[Records contained in a dataset]

•••

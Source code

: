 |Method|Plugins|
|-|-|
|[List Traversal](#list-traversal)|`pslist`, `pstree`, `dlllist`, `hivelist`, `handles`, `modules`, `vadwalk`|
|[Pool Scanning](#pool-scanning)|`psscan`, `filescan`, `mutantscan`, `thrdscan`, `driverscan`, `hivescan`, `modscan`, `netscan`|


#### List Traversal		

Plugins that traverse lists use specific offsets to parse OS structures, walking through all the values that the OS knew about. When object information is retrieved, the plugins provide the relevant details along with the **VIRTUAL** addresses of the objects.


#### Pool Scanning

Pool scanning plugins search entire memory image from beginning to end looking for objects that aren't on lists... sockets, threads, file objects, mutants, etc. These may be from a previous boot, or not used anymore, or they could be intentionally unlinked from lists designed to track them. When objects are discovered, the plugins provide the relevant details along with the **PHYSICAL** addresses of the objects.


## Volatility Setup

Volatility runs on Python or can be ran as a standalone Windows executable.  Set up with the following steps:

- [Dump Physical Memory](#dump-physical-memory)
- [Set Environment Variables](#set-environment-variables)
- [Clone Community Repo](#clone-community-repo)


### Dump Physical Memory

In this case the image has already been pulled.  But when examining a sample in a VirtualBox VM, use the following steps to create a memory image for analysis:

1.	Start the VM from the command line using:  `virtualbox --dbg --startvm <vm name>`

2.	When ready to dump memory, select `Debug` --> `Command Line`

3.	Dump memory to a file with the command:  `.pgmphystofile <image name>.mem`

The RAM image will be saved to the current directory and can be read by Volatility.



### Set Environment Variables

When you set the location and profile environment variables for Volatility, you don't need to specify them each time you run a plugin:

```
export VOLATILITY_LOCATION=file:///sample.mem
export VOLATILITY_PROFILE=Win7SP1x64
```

•••

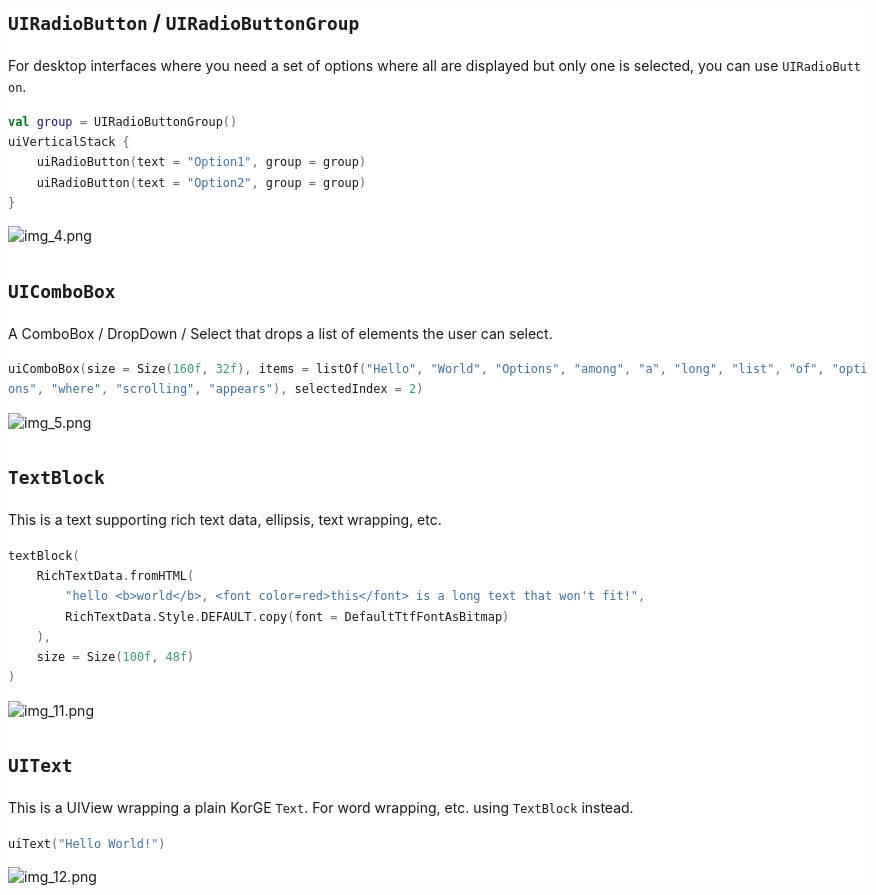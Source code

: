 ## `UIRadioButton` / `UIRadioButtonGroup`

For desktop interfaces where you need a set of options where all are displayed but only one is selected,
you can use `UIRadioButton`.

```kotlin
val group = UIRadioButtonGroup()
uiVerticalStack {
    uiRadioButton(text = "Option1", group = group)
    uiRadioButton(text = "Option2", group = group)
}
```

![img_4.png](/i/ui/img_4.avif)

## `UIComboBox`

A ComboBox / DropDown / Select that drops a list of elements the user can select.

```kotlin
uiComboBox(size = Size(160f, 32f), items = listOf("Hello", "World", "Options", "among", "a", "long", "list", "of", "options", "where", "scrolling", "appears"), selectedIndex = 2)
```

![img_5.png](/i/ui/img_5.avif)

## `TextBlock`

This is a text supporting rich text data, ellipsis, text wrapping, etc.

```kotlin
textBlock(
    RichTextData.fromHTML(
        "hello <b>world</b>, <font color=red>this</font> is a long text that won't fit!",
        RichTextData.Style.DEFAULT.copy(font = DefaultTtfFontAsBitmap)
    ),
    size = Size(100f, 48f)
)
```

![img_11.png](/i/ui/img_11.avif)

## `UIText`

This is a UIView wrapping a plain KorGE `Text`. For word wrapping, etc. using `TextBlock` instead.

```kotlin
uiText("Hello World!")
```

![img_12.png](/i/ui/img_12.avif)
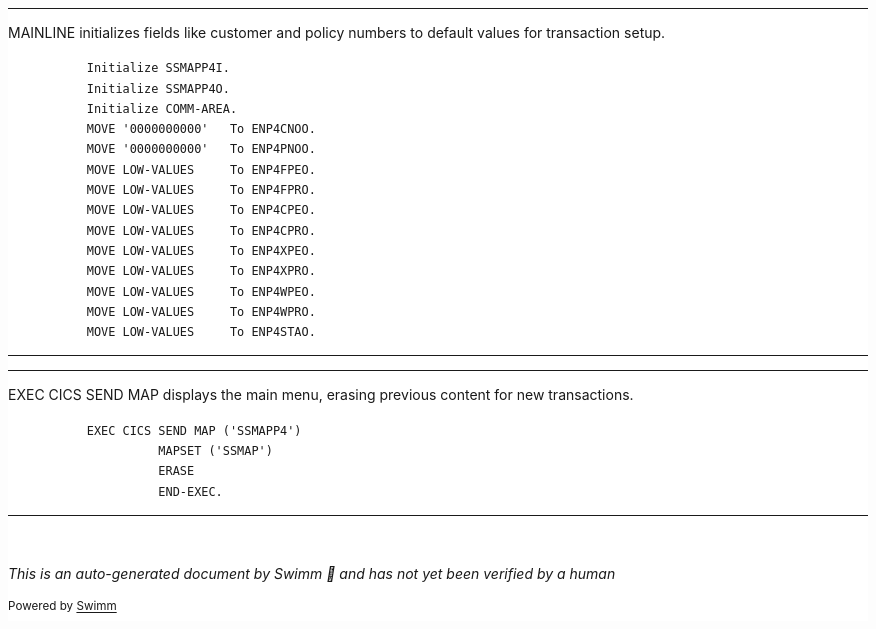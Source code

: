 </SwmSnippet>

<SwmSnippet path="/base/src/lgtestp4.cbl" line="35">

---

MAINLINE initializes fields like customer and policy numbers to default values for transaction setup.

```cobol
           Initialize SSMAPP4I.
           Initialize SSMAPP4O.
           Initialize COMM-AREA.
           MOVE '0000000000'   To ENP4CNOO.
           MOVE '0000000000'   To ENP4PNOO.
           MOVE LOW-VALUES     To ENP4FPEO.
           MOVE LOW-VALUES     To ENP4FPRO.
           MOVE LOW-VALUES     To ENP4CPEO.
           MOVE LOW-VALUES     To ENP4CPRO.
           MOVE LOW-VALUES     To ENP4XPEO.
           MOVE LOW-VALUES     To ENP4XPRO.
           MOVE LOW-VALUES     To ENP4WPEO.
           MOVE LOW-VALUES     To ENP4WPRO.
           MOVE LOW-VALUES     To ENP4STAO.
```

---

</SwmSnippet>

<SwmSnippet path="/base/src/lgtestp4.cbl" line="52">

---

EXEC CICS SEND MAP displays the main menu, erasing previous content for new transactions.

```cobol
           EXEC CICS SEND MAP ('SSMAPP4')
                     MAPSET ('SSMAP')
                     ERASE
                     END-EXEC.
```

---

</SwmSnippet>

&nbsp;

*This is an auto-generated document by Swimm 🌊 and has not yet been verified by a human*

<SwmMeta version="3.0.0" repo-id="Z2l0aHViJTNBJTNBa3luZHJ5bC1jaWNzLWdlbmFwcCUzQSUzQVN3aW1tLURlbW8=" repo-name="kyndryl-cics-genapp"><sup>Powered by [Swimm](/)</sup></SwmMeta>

•••

What is required: In the data above, start at the line that has "#### List Traversal", stop after the line that has "### Dump Physical Memory", and print every line in between exactly as it stands.

Answer for the task:
#### List Traversal		

Plugins that traverse lists use specific offsets to parse OS structures, walking through all the values that the OS knew about. When object information is retrieved, the plugins provide the relevant details along with the **VIRTUAL** addresses of the objects.


#### Pool Scanning

Pool scanning plugins search entire memory image from beginning to end looking for objects that aren't on lists... sockets, threads, file objects, mutants, etc. These may be from a previous boot, or not used anymore, or they could be intentionally unlinked from lists designed to track them. When objects are discovered, the plugins provide the relevant details along with the **PHYSICAL** addresses of the objects.


## Volatility Setup

Volatility runs on Python or can be ran as a standalone Windows executable.  Set up with the following steps:

- [Dump Physical Memory](#dump-physical-memory)
- [Set Environment Variables](#set-environment-variables)
- [Clone Community Repo](#clone-community-repo)


### Dump Physical Memory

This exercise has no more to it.